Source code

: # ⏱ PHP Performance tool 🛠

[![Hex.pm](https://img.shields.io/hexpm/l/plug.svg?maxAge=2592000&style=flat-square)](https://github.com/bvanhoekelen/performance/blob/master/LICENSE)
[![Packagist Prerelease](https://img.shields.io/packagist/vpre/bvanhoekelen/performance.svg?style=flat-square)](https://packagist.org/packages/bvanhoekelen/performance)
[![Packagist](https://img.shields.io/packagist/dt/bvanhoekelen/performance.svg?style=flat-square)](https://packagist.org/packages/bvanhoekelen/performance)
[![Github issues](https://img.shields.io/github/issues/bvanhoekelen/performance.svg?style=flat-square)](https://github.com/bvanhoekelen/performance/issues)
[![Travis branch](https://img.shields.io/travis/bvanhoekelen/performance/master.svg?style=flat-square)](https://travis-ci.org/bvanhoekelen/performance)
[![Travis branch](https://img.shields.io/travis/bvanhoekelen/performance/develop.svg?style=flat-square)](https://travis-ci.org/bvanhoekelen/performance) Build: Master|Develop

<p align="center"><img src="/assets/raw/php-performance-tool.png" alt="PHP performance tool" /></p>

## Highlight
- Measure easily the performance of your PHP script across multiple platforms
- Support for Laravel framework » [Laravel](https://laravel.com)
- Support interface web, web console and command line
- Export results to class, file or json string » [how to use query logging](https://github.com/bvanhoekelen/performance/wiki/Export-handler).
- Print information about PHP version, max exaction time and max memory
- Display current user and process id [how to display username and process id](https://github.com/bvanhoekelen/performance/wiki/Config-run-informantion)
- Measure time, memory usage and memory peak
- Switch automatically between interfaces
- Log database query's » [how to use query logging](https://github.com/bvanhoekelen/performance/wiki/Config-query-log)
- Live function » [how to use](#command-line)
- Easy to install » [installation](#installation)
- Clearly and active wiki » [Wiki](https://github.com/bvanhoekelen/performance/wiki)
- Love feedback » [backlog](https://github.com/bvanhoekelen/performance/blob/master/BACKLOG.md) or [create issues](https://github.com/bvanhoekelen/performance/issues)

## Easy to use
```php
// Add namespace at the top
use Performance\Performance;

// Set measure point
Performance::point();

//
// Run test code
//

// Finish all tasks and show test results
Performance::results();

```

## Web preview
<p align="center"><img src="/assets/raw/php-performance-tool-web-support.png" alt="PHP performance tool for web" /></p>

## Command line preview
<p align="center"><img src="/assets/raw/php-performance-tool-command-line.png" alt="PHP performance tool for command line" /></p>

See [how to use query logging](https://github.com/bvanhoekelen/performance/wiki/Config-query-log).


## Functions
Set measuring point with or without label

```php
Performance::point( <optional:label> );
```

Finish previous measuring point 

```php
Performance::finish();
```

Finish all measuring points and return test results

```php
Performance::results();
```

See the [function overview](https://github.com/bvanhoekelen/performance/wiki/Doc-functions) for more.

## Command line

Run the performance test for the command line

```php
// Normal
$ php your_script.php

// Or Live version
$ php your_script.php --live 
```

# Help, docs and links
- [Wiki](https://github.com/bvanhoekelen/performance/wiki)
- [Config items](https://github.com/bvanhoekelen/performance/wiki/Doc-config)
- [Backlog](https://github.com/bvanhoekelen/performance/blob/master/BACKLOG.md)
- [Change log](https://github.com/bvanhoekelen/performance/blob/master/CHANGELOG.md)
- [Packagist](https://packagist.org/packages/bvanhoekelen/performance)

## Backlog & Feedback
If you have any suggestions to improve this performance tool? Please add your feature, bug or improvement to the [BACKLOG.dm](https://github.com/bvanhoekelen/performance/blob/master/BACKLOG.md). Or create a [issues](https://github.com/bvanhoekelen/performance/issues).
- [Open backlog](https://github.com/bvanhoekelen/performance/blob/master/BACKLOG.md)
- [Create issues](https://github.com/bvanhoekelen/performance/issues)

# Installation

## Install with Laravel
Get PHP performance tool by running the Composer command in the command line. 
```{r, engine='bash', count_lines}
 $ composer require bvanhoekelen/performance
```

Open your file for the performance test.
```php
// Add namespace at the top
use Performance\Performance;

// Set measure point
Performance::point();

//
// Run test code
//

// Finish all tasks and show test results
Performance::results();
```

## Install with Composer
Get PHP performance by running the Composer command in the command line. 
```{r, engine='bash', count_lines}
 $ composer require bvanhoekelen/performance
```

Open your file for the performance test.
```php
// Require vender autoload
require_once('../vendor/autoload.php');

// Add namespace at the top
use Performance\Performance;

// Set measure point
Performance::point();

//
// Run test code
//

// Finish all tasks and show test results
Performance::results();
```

* _Task brief_: All of the material above should be printed out in full, word for word.

* _Output below_:
Source code

: # ⏱ PHP Performance tool 🛠

[![Hex.pm](https://img.shields.io/hexpm/l/plug.svg?maxAge=2592000&style=flat-square)](https://github.com/bvanhoekelen/performance/blob/master/LICENSE)
[![Packagist Prerelease](https://img.shields.io/packagist/vpre/bvanhoekelen/performance.svg?style=flat-square)](https://packagist.org/packages/bvanhoekelen/performance)
[![Packagist](https://img.shields.io/packagist/dt/bvanhoekelen/performance.svg?style=flat-square)](https://packagist.org/packages/bvanhoekelen/performance)
[![Github issues](https://img.shields.io/github/issues/bvanhoekelen/performance.svg?style=flat-square)](https://github.com/bvanhoekelen/performance/issues)
[![Travis branch](https://img.shields.io/travis/bvanhoekelen/performance/master.svg?style=flat-square)](https://travis-ci.org/bvanhoekelen/performance)
[![Travis branch](https://img.shields.io/travis/bvanhoekelen/performance/develop.svg?style=flat-square)](https://travis-ci.org/bvanhoekelen/performance) Build: Master|Develop

<p align="center"><img src="/assets/raw/php-performance-tool.png" alt="PHP performance tool" /></p>

## Highlight
- Measure easily the performance of your PHP script across multiple platforms
- Support for Laravel framework » [Laravel](https://laravel.com)
- Support interface web, web console and command line
- Export results to class, file or json string » [how to use query logging](https://github.com/bvanhoekelen/performance/wiki/Export-handler).
- Print information about PHP version, max exaction time and max memory
- Display current user and process id [how to display username and process id](https://github.com/bvanhoekelen/performance/wiki/Config-run-informantion)
- Measure time, memory usage and memory peak
- Switch automatically between interfaces
- Log database query's » [how to use query logging](https://github.com/bvanhoekelen/performance/wiki/Config-query-log)
- Live function » [how to use](#command-line)
- Easy to install » [installation](#installation)
- Clearly and active wiki » [Wiki](https://github.com/bvanhoekelen/performance/wiki)
- Love feedback » [backlog](https://github.com/bvanhoekelen/performance/blob/master/BACKLOG.md) or [create issues](https://github.com/bvanhoekelen/performance/issues)

## Easy to use
```php
// Add namespace at the top
use Performance\Performance;

// Set measure point
Performance::point();

//
// Run test code
//

// Finish all tasks and show test results
Performance::results();

```

## Web preview
<p align="center"><img src="/assets/raw/php-performance-tool-web-support.png" alt="PHP performance tool for web" /></p>

## Command line preview
<p align="center"><img src="/assets/raw/php-performance-tool-command-line.png" alt="PHP performance tool for command line" /></p>

See [how to use query logging](https://github.com/bvanhoekelen/performance/wiki/Config-query-log).


## Functions
Set measuring point with or without label

```php
Performance::point( <optional:label> );
```

Finish previous measuring point 

```php
Performance::finish();
```

Finish all measuring points and return test results

```php
Performance::results();
```

See the [function overview](https://github.com/bvanhoekelen/performance/wiki/Doc-functions) for more.

## Command line

Run the performance test for the command line

```php
// Normal
$ php your_script.php

// Or Live version
$ php your_script.php --live 
```

# Help, docs and links
- [Wiki](https://github.com/bvanhoekelen/performance/wiki)
- [Config items](https://github.com/bvanhoekelen/performance/wiki/Doc-config)
- [Backlog](https://github.com/bvanhoekelen/performance/blob/master/BACKLOG.md)
- [Change log](https://github.com/bvanhoekelen/performance/blob/master/CHANGELOG.md)
- [Packagist](https://packagist.org/packages/bvanhoekelen/performance)

## Backlog & Feedback
If you have any suggestions to improve this performance tool? Please add your feature, bug or improvement to the [BACKLOG.dm](https://github.com/bvanhoekelen/performance/blob/master/BACKLOG.md). Or create a [issues](https://github.com/bvanhoekelen/performance/issues).
- [Open backlog](https://github.com/bvanhoekelen/performance/blob/master/BACKLOG.md)
- [Create issues](https://github.com/bvanhoekelen/performance/issues)

# Installation

## Install with Laravel
Get PHP performance tool by running the Composer command in the command line. 
```{r, engine='bash', count_lines}
 $ composer require bvanhoekelen/performance
```

Open your file for the performance test.
```php
// Add namespace at the top
use Performance\Performance;

// Set measure point
Performance::point();

//
// Run test code
//

// Finish all tasks and show test results
Performance::results();
```

## Install with Composer
Get PHP performance by running the Composer command in the command line. 
```{r, engine='bash', count_lines}
 $ composer require bvanhoekelen/performance
```

Open your file for the performance test.
```php
// Require vender autoload
require_once('../vendor/autoload.php');

// Add namespace at the top
use Performance\Performance;

// Set measure point
Performance::point();

//
// Run test code
//

// Finish all tasks and show test results
Performance::results();
```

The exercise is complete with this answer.